The military alliance's 28 nations are expected to determine at their summit later this month in Lisbon, Portugal, whether to formally include missile defense among NATO's objectives, paving the way for a program to integrate and augment the protective systems of member countries.
Russian President Dmitry Medvedev is scheduled to attend the summit. He "confirmed that we will be ready to take part in the establishment of such a common system starting with a joint analysis of what could be done. And, of course, equally building a system that would be aimed at neutralizing the challenges that are common for all of us," Interfax quoted Lavrov as saying (Interfax I, Nov. 3).
Moscow "will be ready to participate in building such a system ... on an equitable basis," he quoted Medvedev as saying in discussion with NATO Secretary General Anders Fogh Rasmussen (RIA Novosti I).
Moscow "was additionally briefed about the contents that the new strategic concept of the alliance which is being prepared for adoption at the NATO summit in Lisbon," Lavrov said.
The NATO-Russia Council "will intensify [its] work this week on the concrete contents of the upcoming Nov. 20 ... summit," he said. "I expect that we will succeed in being duly prepared for the occasion" (Interfax I).
A joint NATO-Russian antimissile effort would not be aimed at a specific entity, RIA Novosti quoted Lavrov as saying.
Although a collaborative missile defense initiative would probably not result in a unified shield, the NATO and Russian systems should swap data to establish a shared "security roof," Rasmussen said.
The NATO chief also suggested that Russia conduct antimissile drills with the alliance (RIA Novosti I).
"Cooperation between Russia and NATO would mean a more capable defense. It would also send a powerful political signal that we are, for the first time ever, cooperating to defend ourselves together," Rasmussen told Interfax.

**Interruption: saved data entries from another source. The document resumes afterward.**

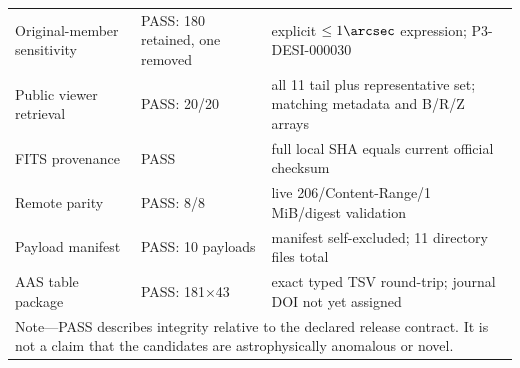 \documentclass[twocolumn]{aastex701}
\begin{document}
\begin{center}
\begin{tabular}{p{}p{}p{}}
Original-member sensitivity & PASS: 180 retained, one removed & explicit $\le1\arcsec$ expression; P3-DESI-000030 \\
Public viewer retrieval & PASS: 20/20 & all 11 tail plus representative set; matching metadata and B/R/Z arrays \\
FITS provenance & PASS & full local SHA equals current official checksum \\
Remote parity & PASS: 8/8 & live 206/Content-Range/1 MiB/digest validation \\
Payload manifest & PASS: 10 payloads & manifest self-excluded; 11 directory files total \\
AAS table package & PASS: 181$\times$43 & exact typed TSV round-trip; journal DOI not yet assigned \\
\bottomrule
\multicolumn{3}{p{0.88\textwidth}}{\footnotesize Note---PASS describes integrity relative to the
declared release contract. It is not a claim that the candidates are astrophysically anomalous
or novel.}\\
\end{tabular}
\end{center}
\end{document}
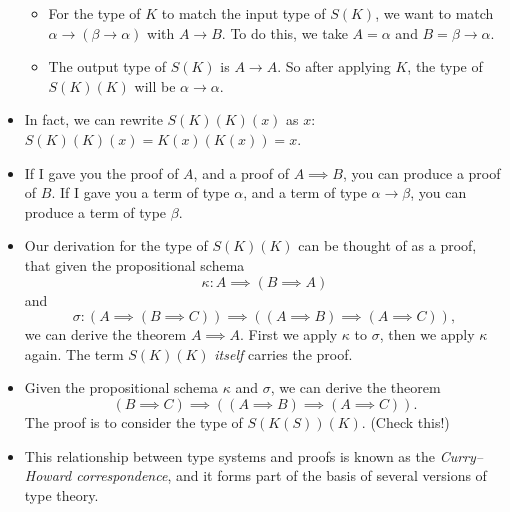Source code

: \documentclass[11pt,paper=letter]{scrartcl}
\begin{document}
\begin{itemize}[leftmargin=*]
\begin{itemize}
\item For the type of $K$ to match the input type of $S(K)$, we want to match $\alpha \to (\beta \to \alpha)$ with $A \to B$. To do this, we take $A = \alpha$ and $B = \beta \to \alpha$.
\item The output type of $S(K)$ is $A \to A$. So after applying $K$, the type of $S(K)(K)$ will be $\alpha \to \alpha$.
\end{itemize}
\item In fact, we can rewrite $S(K)(K)(x)$ as $x$: $S(K)(K)(x) = K(x)(K(x)) = x$.
\item If I gave you the proof of $A$, and a proof of $A \implies B$, you can produce a proof of $B$. If I gave you a term of type $\alpha$, and a term of type $\alpha \to \beta$, you can produce a term of type $\beta$.
\item Our derivation for the type of $S(K)(K)$ can be thought of as a proof, that given the propositional schema \[
\kappa: A \implies (B \implies A)
\] and \[
\sigma: (A \implies (B \implies C)) \implies \left((A \implies B) \implies (A \implies C)\right),
\] we can derive the theorem $A \implies A$. First we apply $\kappa$ to $\sigma$, then we apply $\kappa$ again. The term $S(K)(K)$ \emph{itself} carries the proof.
\item Given the propositional schema $\kappa$ and $\sigma$, we can derive the theorem \[
(B \implies C) \implies \left( (A \implies B) \implies (A \implies C)\right).
\] The proof is to consider the type of $S(K(S))(K)$. (Check this!)
\item This relationship between type systems and proofs is known as the \emph{Curry--Howard correspondence}, and it forms part of the basis of several versions of type theory.
\end{itemize}
\end{document}
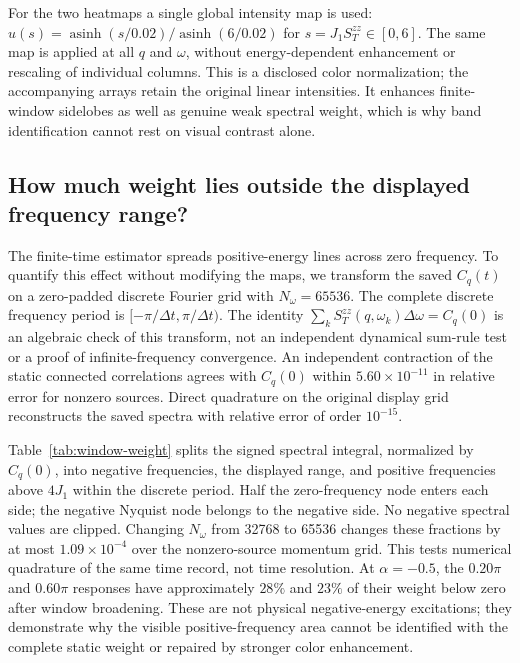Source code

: For the two heatmaps a single global intensity map is used:
$u(s)=\operatorname{asinh}(s/0.02)/\operatorname{asinh}(6/0.02)$ for
$s=J_1S_T^{zz}\in[0,6]$.
The same map is applied at all $q$ and $\omega$, without energy-dependent
enhancement or rescaling of individual columns.
This is a disclosed color normalization; the accompanying arrays retain
the original linear intensities.
It enhances finite-window sidelobes as well as genuine weak spectral weight,
which is why band identification cannot rest on visual contrast alone.

\subsection{How much weight lies outside the displayed frequency range?}

The finite-time estimator spreads positive-energy lines across zero frequency.
To quantify this effect without modifying the maps, we transform the saved
$C_q(t)$ on a zero-padded discrete Fourier grid with $N_\omega=65536$.
The complete discrete frequency period is
$[-\pi/\Delta t,\pi/\Delta t)$.
The identity $\sum_k S_T^{zz}(q,\omega_k)\Delta\omega=C_q(0)$ is an
algebraic check of this transform, not an independent dynamical sum-rule test
or a proof of infinite-frequency convergence.
An independent contraction of the static connected correlations agrees with
$C_q(0)$ within $5.60\times10^{-11}$ in relative error for nonzero sources.
Direct quadrature on the original display grid reconstructs the saved
spectra with relative error of order $10^{-15}$.

Table~\ref{tab:window-weight} splits the signed spectral integral, normalized
by $C_q(0)$, into negative frequencies, the displayed range, and positive
frequencies above $4J_1$ within the discrete period.
Half the zero-frequency node enters each side; the negative Nyquist node
belongs to the negative side. No negative spectral values are clipped.
Changing $N_\omega$ from 32768 to 65536 changes these fractions by at most
$1.09\times10^{-4}$ over the nonzero-source momentum grid.
This tests numerical quadrature of the same time record, not time resolution.
At $\alpha=-0.5$, the $0.20\pi$ and $0.60\pi$ responses have approximately
$28\%$ and $23\%$ of their weight below zero after window broadening.
These are not physical negative-energy excitations; they demonstrate why
the visible positive-frequency area cannot be identified with the complete
static weight or repaired by stronger color enhancement.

Collaborating with Moscow and Washington was the first in a range of possible activities the alliance should assess as possible means of countering ballistic missile strikes, he said.
"There is a threat: More than 30 countries have or are developing ballistic missiles, some of which can already hit NATO territory and probably Russia," he said (Interfax II, Nov. 3).
Moscow and the alliance could initiate a joint missile defense effort right away, and participants in this month's summit could take action on the matter, Rasmussen said (Interfax III, Nov. 3).
The NATO chief welcomed questions from Russia on the antimissile plan, adding the alliance and Moscow would together explore potential avenues for cooperation (Interfax IV, Nov. 3).
Addressing whether a NATO missile shield could incorporate a radar station at Mukachevo, Ukraine, Rasmussen said: "I think this invitation should be open to our Euro-Atlantic partners, so it is also an invitation to Ukraine if Ukraine so wishes."
"We don't exclude that possibility," RIA Novosti quoted him as saying (RIA Novosti II, Nov. 3).